Wang Lina, Ni Dawei, Zhong Lin, Wang Jianbo
Department of Urology, The First Affiliated Hospital of Dalian Medical University, Dalian, Liaoning 116011, P.R. China.
Department of Urology, The Second People's Hospital of Hefei, Hefei, Anhui 230011, P.R. China.
Oncol Lett. 2017 Dec;14(6):7099-7106. doi: 10.3892/ol.2017.7165. Epub 2017 Oct 10.

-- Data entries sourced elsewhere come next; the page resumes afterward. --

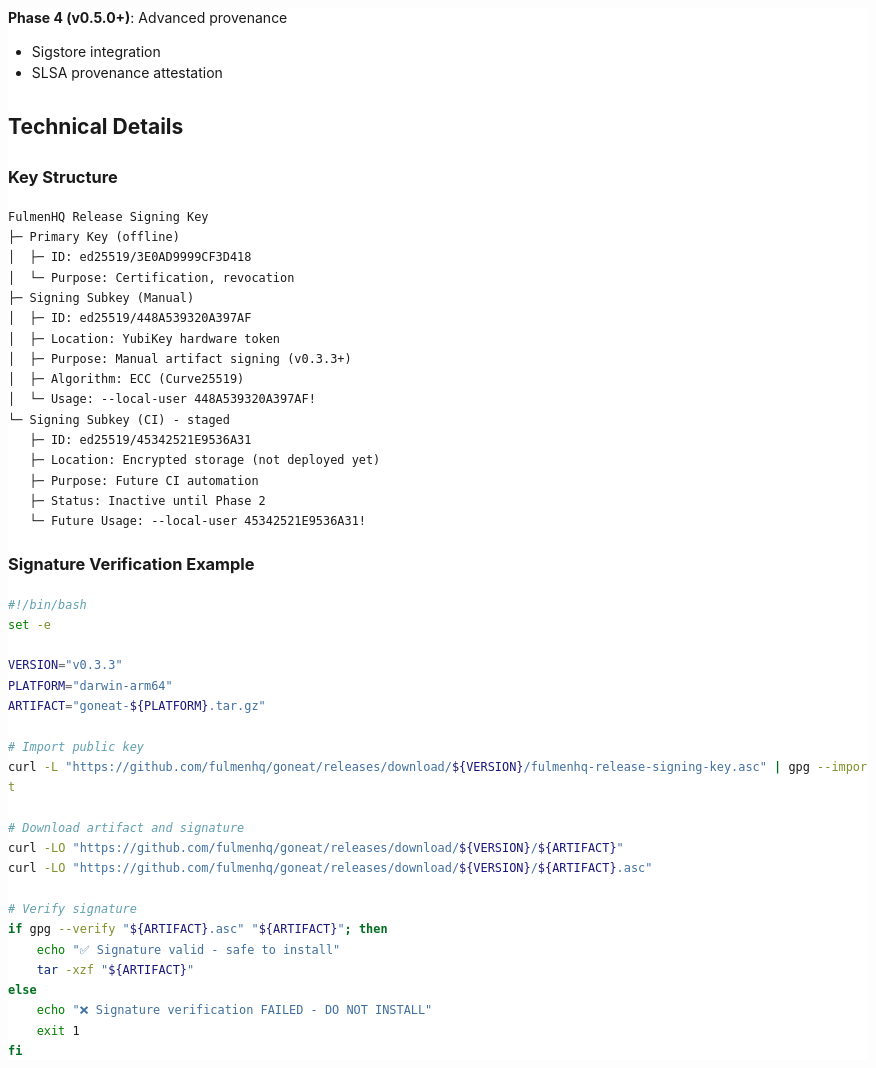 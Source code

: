 **Phase 4 (v0.5.0+)**: Advanced provenance
- Sigstore integration
- SLSA provenance attestation

## Technical Details

### Key Structure

```
FulmenHQ Release Signing Key
├─ Primary Key (offline)
│  ├─ ID: ed25519/3E0AD9999CF3D418
│  └─ Purpose: Certification, revocation
├─ Signing Subkey (Manual)
│  ├─ ID: ed25519/448A539320A397AF
│  ├─ Location: YubiKey hardware token
│  ├─ Purpose: Manual artifact signing (v0.3.3+)
│  ├─ Algorithm: ECC (Curve25519)
│  └─ Usage: --local-user 448A539320A397AF!
└─ Signing Subkey (CI) - staged
   ├─ ID: ed25519/45342521E9536A31
   ├─ Location: Encrypted storage (not deployed yet)
   ├─ Purpose: Future CI automation
   ├─ Status: Inactive until Phase 2
   └─ Future Usage: --local-user 45342521E9536A31!
```

### Signature Verification Example

```bash
#!/bin/bash
set -e

VERSION="v0.3.3"
PLATFORM="darwin-arm64"
ARTIFACT="goneat-${PLATFORM}.tar.gz"

# Import public key
curl -L "https://github.com/fulmenhq/goneat/releases/download/${VERSION}/fulmenhq-release-signing-key.asc" | gpg --import

# Download artifact and signature
curl -LO "https://github.com/fulmenhq/goneat/releases/download/${VERSION}/${ARTIFACT}"
curl -LO "https://github.com/fulmenhq/goneat/releases/download/${VERSION}/${ARTIFACT}.asc"

# Verify signature
if gpg --verify "${ARTIFACT}.asc" "${ARTIFACT}"; then
    echo "✅ Signature valid - safe to install"
    tar -xzf "${ARTIFACT}"
else
    echo "❌ Signature verification FAILED - DO NOT INSTALL"
    exit 1
fi
```
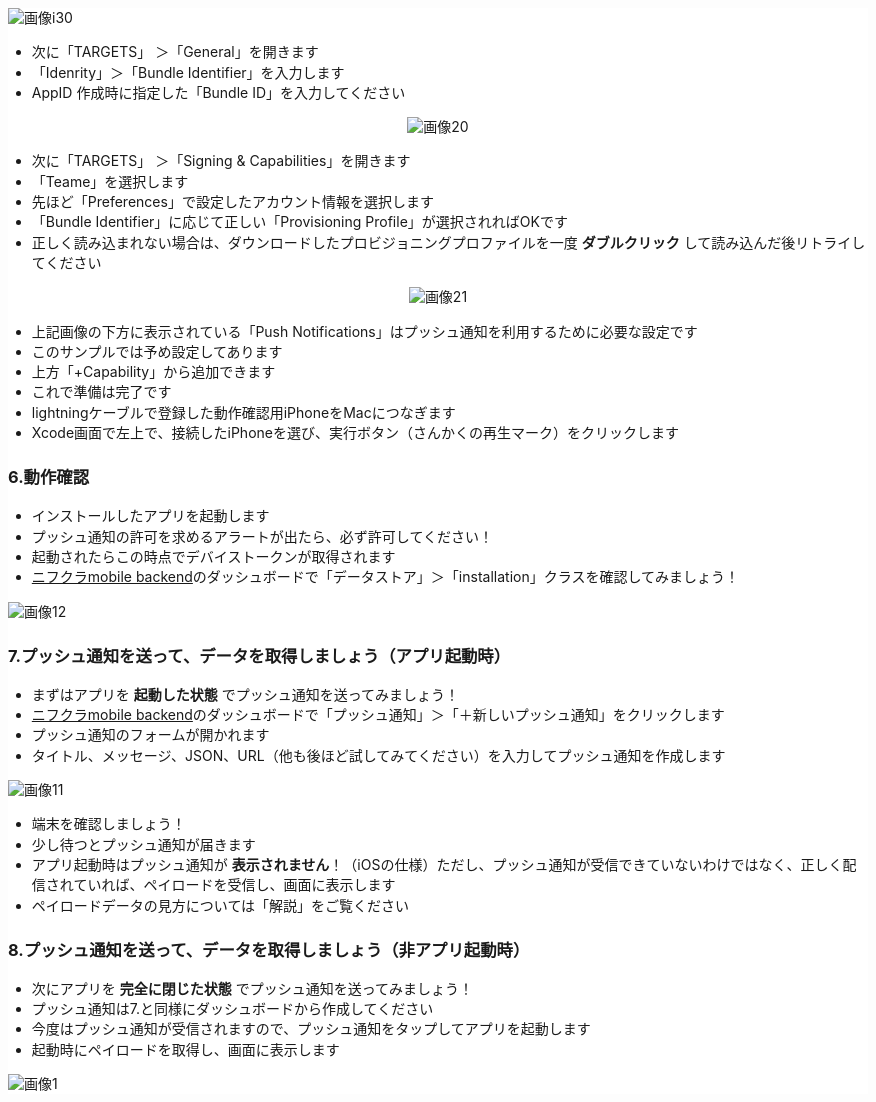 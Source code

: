![画像i30](/readme-img/i030.png)

* 次に「TARGETS」 ＞「General」を開きます
* 「Idenrity」＞「Bundle Identifier」を入力します
 * AppID 作成時に指定した「Bundle ID」を入力してください

<center><img src="readme-img/020.png" alt="画像20" width="450px"></center>

* 次に「TARGETS」 ＞「Signing & Capabilities」を開きます
* 「Teame」を選択します
 * 先ほど「Preferences」で設定したアカウント情報を選択します
 * 「Bundle Identifier」に応じて正しい「Provisioning Profile」が選択されればOKです
 * 正しく読み込まれない場合は、ダウンロードしたプロビジョニングプロファイルを一度 __ダブルクリック__ して読み込んだ後リトライしてください

<center><img src="readme-img/021.png" alt="画像21" width="450px"></center>

* 上記画像の下方に表示されている「Push Notifications」はプッシュ通知を利用するために必要な設定です
 * このサンプルでは予め設定してあります
 * 上方「+Capability」から追加できます
* これで準備は完了です
* lightningケーブルで登録した動作確認用iPhoneをMacにつなぎます
* Xcode画面で左上で、接続したiPhoneを選び、実行ボタン（さんかくの再生マーク）をクリックします

### 6.動作確認
* インストールしたアプリを起動します
 * プッシュ通知の許可を求めるアラートが出たら、必ず許可してください！
* 起動されたらこの時点でデバイストークンが取得されます
* [ニフクラmobile backend](https://mbaas.nifcloud.com/)のダッシュボードで「データストア」＞「installation」クラスを確認してみましょう！

![画像12](/readme-img/012.png)

### 7.プッシュ通知を送って、データを取得しましょう（アプリ起動時）
* まずはアプリを __起動した状態__ でプッシュ通知を送ってみましょう！
* [ニフクラmobile backend](https://mbaas.nifcloud.com/)のダッシュボードで「プッシュ通知」＞「＋新しいプッシュ通知」をクリックします
* プッシュ通知のフォームが開かれます
* タイトル、メッセージ、JSON、URL（他も後ほど試してみてください）を入力してプッシュ通知を作成します

![画像11](/readme-img/011.png)

* 端末を確認しましょう！
* 少し待つとプッシュ通知が届きます
 * アプリ起動時はプッシュ通知が __表示されません__！（iOSの仕様）ただし、プッシュ通知が受信できていないわけではなく、正しく配信されていれば、ペイロードを受信し、画面に表示します
* ペイロードデータの見方については「解説」をご覧ください

### 8.プッシュ通知を送って、データを取得しましょう（非アプリ起動時）
* 次にアプリを __完全に閉じた状態__ でプッシュ通知を送ってみましょう！
* プッシュ通知は7.と同様にダッシュボードから作成してください
* 今度はプッシュ通知が受信されますので、プッシュ通知をタップしてアプリを起動します
* 起動時にペイロードを取得し、画面に表示します

![画像1](/readme-img/001.png)

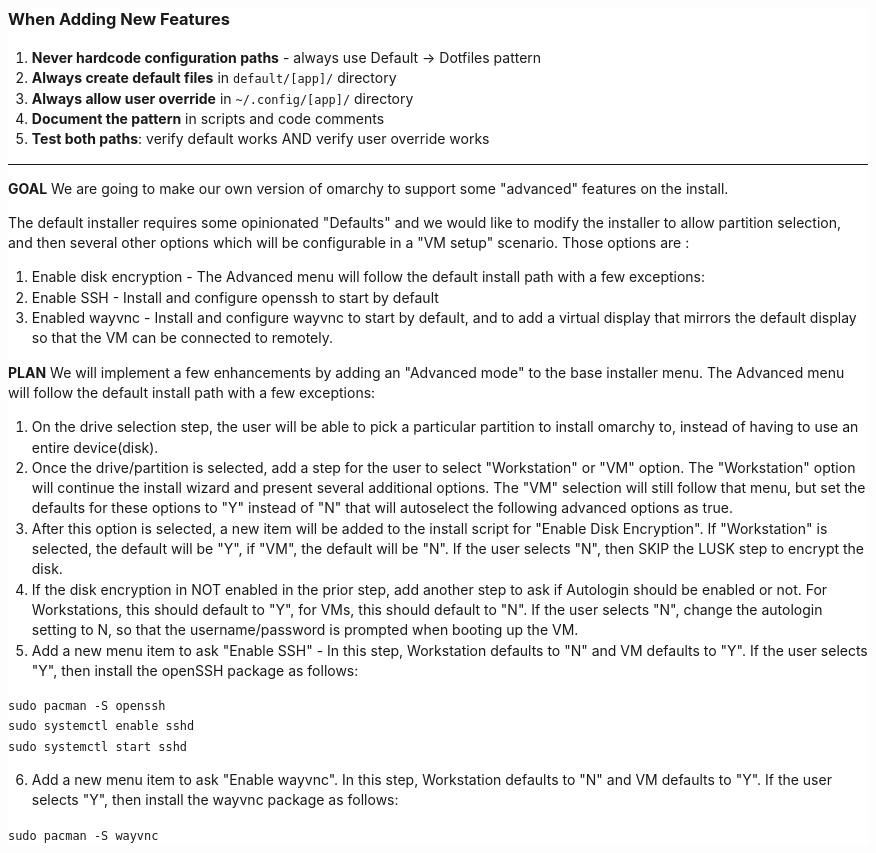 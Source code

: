 ### When Adding New Features

1. **Never hardcode configuration paths** - always use Default → Dotfiles pattern
2. **Always create default files** in `default/[app]/` directory
3. **Always allow user override** in `~/.config/[app]/` directory
4. **Document the pattern** in scripts and code comments
5. **Test both paths**: verify default works AND verify user override works

---

**GOAL**
We are going to make our own version of omarchy to support some "advanced" features on the install. 

The default installer requires some opinionated "Defaults" and we would like to modify the installer to allow partition selection, and then several other options which will be configurable in a "VM setup" scenario. Those options are :

1. Enable disk encryption - The Advanced menu will follow the default install path with a few exceptions:
2. Enable SSH - Install and configure openssh to start by default 
3. Enabled wayvnc - Install and configure wayvnc to start by default, and to add a virtual display that mirrors the default display so that the VM can be connected to remotely.



**PLAN**
We will implement a few enhancements by adding an "Advanced mode" to the base installer menu.  The Advanced menu will follow the default install path with a few exceptions:

1. On the drive selection step, the user will be able to pick a particular partition to install omarchy to, instead of having to use an entire device(disk). 
2. Once the drive/partition is selected, add a step for the user to select "Workstation" or "VM" option. The "Workstation" option will continue the install wizard and present several additional options. The "VM" selection will still follow that menu, but set the defaults for these options to "Y" instead of "N" that will autoselect the following advanced options as true.
3. After this option is selected, a new item will be added to the install script for "Enable Disk Encryption". If "Workstation" is selected, the default will be "Y", if "VM", the default will be "N".  If the user selects "N", then SKIP the LUSK step to encrypt the disk.
4. If the disk encryption in NOT enabled in the prior step, add another step to ask if Autologin should be enabled or not. For Workstations, this should default to "Y", for VMs, this should default to "N".  If the user selects "N", change the autologin setting to N, so that the username/password is prompted when booting up the VM.
5. Add a new menu item to ask "Enable SSH" - In this step, Workstation defaults to "N" and VM defaults to "Y". If the user selects "Y", then install the openSSH package as follows:
```
sudo pacman -S openssh
sudo systemctl enable sshd
sudo systemctl start sshd
```
6. Add a new menu item to ask "Enable wayvnc". In this step, Workstation defaults to "N" and VM defaults to "Y". If the user selects "Y", then install the wayvnc package as follows:
```
sudo pacman -S wayvnc
```
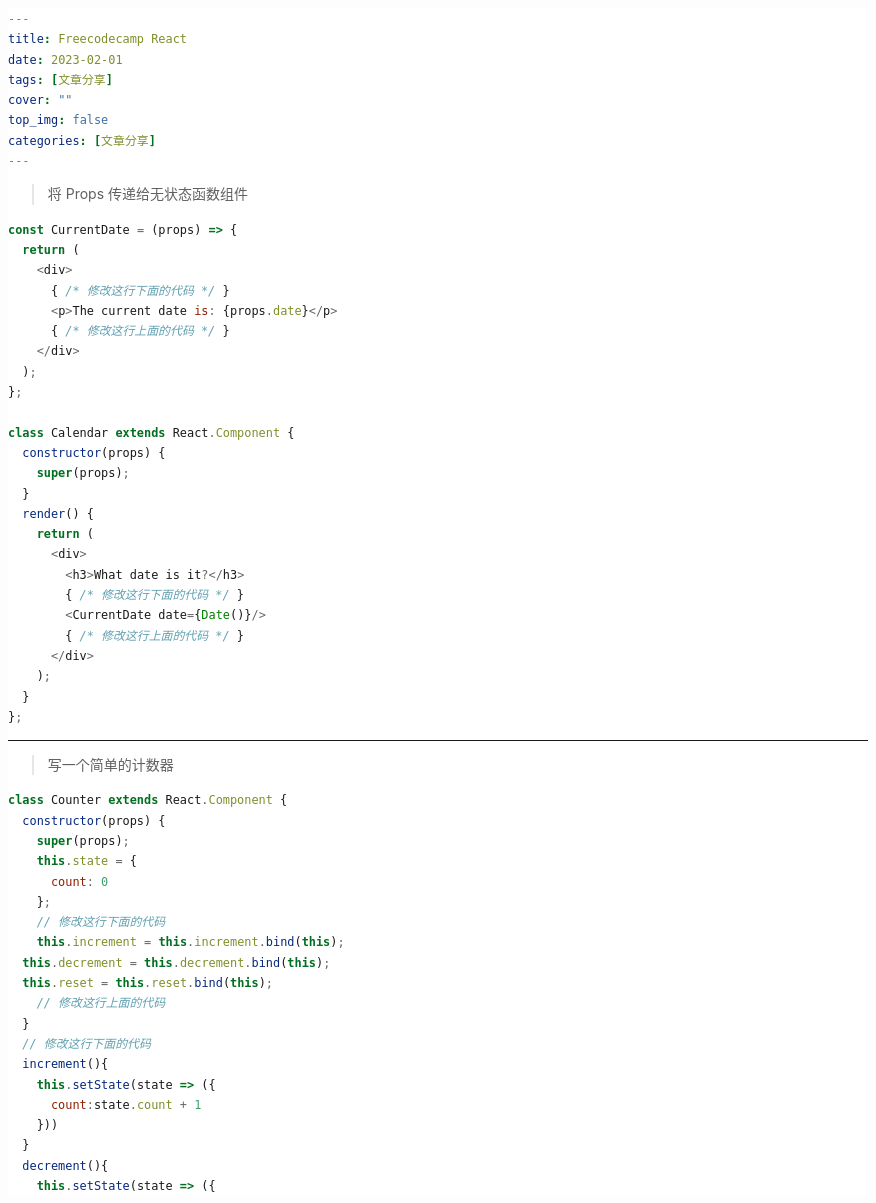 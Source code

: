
 ```yaml
---
title: Freecodecamp React
date: 2023-02-01
tags: [文章分享]
cover: ""
top_img: false
categories: [文章分享]
---
```


> 将 Props 传递给无状态函数组件

```js
const CurrentDate = (props) => {
  return (
    <div>
      { /* 修改这行下面的代码 */ }
      <p>The current date is: {props.date}</p>
      { /* 修改这行上面的代码 */ }
    </div>
  );
};

class Calendar extends React.Component {
  constructor(props) {
    super(props);
  }
  render() {
    return (
      <div>
        <h3>What date is it?</h3>
        { /* 修改这行下面的代码 */ }
        <CurrentDate date={Date()}/>
        { /* 修改这行上面的代码 */ }
      </div>
    );
  }
};
```

---

> 写一个简单的计数器

```js
class Counter extends React.Component {
  constructor(props) {
    super(props);
    this.state = {
      count: 0
    };
    // 修改这行下面的代码
    this.increment = this.increment.bind(this);
  this.decrement = this.decrement.bind(this);
  this.reset = this.reset.bind(this);
    // 修改这行上面的代码
  }
  // 修改这行下面的代码
  increment(){
    this.setState(state => ({
      count:state.count + 1
    }))
  }
  decrement(){
    this.setState(state => ({
```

Tuberous sclerosis complex (TSC) is an autosomal dominant disease involving multiple organs, but there are a limited number of reports on family TSC. In the present report, a case of a 52-year-old female with a familial genetic TSC, associated with bilateral giant renal angiomyolipoma, was described. The mother, second elder brother and daughter of the patient all exhibited TSC, but the clinical manifestations, and therapeutic prognosis between the family members were not the same. The present case report aimed at identifying an effective diagnostic method and treatment through additional study of familial genetic TSC, in order to prolong and improve the quality of life for patients with TSC. According to the present case and relevant literature reviews, it is suggested that fetal gene detection during pregnancy could prevent the passing of this disease onto further generations. Furthermore, early application of drug treatment may control the development of the disease in diagnosed patients. The combination of classical treatments with a small dose of mammalian target of rapamycin inhibitors is the typical recommendation, which may control the development of the disease more effectively and decrease adverse side-effects.
结节性硬化症(TSC)是一种累及多个器官的常染色体显性疾病,但关于家族性TSC的报道数量有限。在本报告中,描述了一例52岁患有家族性遗传性TSC的女性病例,该病例伴有双侧巨大肾血管平滑肌脂肪瘤。患者的母亲、二哥和女儿均表现出TSC,但家庭成员之间的临床表现和治疗预后并不相同。本病例报告旨在通过对家族性遗传性TSC的进一步研究,确定一种有效的诊断方法和治疗方法,以延长TSC患者的生命并提高其生活质量。根据本病例及相关文献综述,建议孕期进行胎儿基因检测以防止该疾病遗传给后代。此外,早期应用药物治疗可能控制已确诊患者疾病的发展。典型的建议是将经典治疗与小剂量雷帕霉素靶蛋白抑制剂联合使用,这可能更有效地控制疾病发展并减少不良反应。